*** Supplied records Section Begins ***
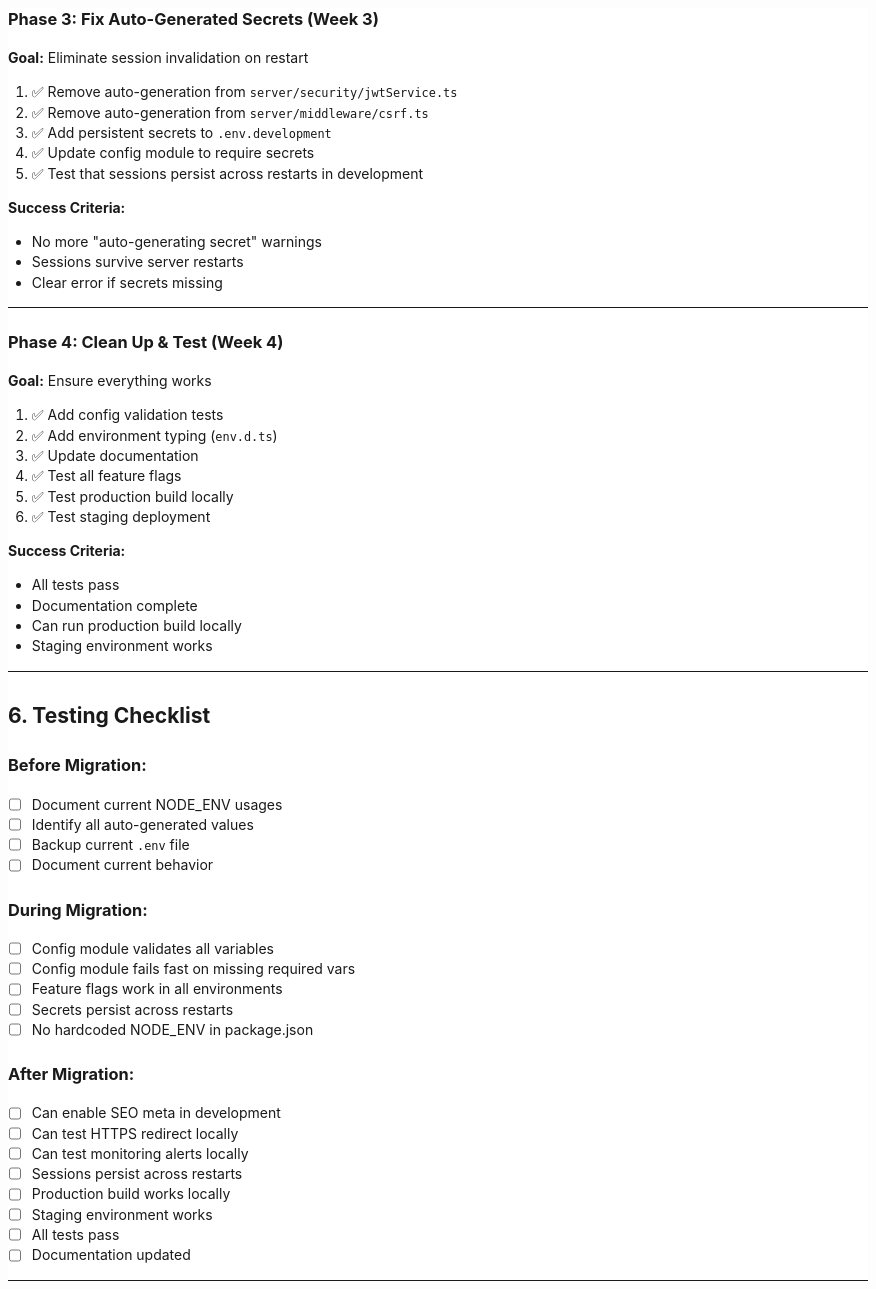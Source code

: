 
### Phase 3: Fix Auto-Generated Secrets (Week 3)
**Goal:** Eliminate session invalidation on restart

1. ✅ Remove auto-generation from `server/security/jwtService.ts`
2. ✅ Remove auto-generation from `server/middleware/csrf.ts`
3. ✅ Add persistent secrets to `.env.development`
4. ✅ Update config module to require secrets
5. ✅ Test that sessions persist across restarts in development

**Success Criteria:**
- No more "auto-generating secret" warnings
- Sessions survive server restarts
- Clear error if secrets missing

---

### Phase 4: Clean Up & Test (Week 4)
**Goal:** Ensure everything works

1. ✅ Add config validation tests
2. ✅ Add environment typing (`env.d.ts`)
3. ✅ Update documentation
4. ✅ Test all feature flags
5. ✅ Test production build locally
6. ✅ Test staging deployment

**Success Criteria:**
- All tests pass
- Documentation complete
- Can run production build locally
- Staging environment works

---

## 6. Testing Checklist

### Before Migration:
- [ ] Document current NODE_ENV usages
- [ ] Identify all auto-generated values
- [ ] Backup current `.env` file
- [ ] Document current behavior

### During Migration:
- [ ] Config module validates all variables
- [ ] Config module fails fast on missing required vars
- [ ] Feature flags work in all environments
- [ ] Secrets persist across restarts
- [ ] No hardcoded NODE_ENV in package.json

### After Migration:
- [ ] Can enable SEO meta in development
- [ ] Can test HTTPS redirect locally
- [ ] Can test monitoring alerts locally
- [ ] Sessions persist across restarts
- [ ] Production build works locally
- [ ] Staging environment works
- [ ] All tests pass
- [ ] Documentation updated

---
*** Supplied records Section Ends ***
*** Supplied records Section Begins ***
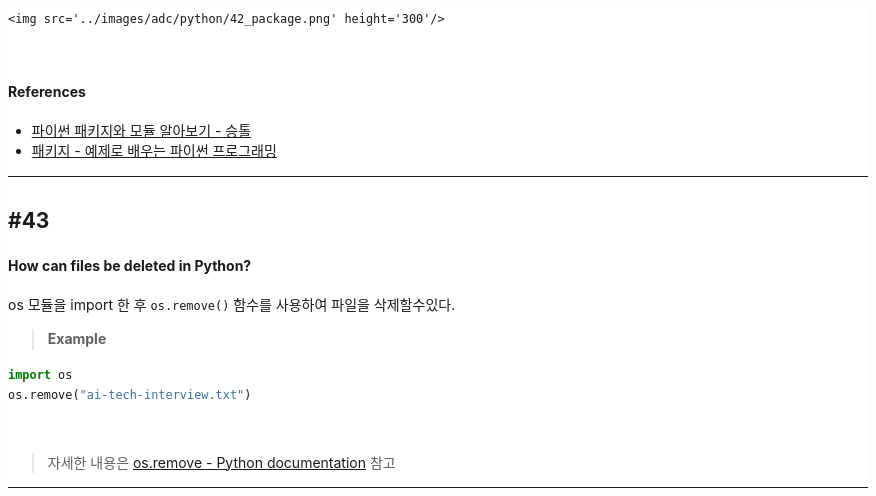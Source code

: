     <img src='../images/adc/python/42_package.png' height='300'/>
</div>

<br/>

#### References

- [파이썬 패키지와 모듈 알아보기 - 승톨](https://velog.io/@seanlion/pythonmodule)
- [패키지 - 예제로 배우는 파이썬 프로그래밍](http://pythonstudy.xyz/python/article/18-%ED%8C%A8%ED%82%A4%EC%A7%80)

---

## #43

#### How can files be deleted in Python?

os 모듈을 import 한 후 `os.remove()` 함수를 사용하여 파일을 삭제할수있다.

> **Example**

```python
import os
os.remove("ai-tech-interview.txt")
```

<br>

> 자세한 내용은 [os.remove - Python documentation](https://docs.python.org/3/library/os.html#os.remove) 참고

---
*** Supplied records Section Ends ***
● Exercise prompt:
Scan the entries above for the word "tests". Report the lines that hold it.

● Your response:
1. ✅ Add config validation tests
- All tests pass
- [ ] All tests pass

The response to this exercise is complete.